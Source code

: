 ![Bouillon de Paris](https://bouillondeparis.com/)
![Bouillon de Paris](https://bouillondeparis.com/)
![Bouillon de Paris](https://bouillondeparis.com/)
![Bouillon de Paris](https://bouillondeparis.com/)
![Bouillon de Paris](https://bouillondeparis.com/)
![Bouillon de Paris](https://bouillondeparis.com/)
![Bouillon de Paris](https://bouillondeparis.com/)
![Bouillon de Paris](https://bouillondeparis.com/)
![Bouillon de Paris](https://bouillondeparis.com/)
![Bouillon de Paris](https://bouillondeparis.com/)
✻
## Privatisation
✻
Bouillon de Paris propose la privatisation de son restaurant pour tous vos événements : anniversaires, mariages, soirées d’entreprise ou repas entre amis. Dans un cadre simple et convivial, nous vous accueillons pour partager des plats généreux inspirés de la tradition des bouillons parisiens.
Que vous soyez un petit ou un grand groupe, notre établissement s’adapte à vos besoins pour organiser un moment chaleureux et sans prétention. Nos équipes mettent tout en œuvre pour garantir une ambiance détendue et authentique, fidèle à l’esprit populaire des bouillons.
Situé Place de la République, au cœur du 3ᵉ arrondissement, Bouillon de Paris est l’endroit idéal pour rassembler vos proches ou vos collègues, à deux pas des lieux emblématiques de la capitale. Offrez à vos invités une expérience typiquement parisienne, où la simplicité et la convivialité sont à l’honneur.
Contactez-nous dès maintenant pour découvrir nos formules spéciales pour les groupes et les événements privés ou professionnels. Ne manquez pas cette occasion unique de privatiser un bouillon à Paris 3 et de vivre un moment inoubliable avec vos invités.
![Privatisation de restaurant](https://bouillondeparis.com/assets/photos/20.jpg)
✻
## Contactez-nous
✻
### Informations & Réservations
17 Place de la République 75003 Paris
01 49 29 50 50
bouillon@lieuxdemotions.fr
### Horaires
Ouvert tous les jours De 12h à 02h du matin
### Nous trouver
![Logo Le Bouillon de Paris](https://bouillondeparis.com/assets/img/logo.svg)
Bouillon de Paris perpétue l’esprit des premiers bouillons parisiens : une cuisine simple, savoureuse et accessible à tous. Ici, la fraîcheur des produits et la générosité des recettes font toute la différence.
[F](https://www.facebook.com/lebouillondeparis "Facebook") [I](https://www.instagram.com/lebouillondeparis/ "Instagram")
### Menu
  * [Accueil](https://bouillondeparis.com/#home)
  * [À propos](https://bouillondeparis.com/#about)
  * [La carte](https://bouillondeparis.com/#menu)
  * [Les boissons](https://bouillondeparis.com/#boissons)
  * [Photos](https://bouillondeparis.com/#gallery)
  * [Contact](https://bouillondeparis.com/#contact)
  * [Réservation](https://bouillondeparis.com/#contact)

* * * * * * *

Return every line above in which the string "Contactez" occurs.

◆ Answer to the exercise ◆
Contactez-nous dès maintenant pour découvrir nos formules spéciales pour les groupes et les événements privés ou professionnels. Ne manquez pas cette occasion unique de privatiser un bouillon à Paris 3 et de vivre un moment inoubliable avec vos invités.
## Contactez-nous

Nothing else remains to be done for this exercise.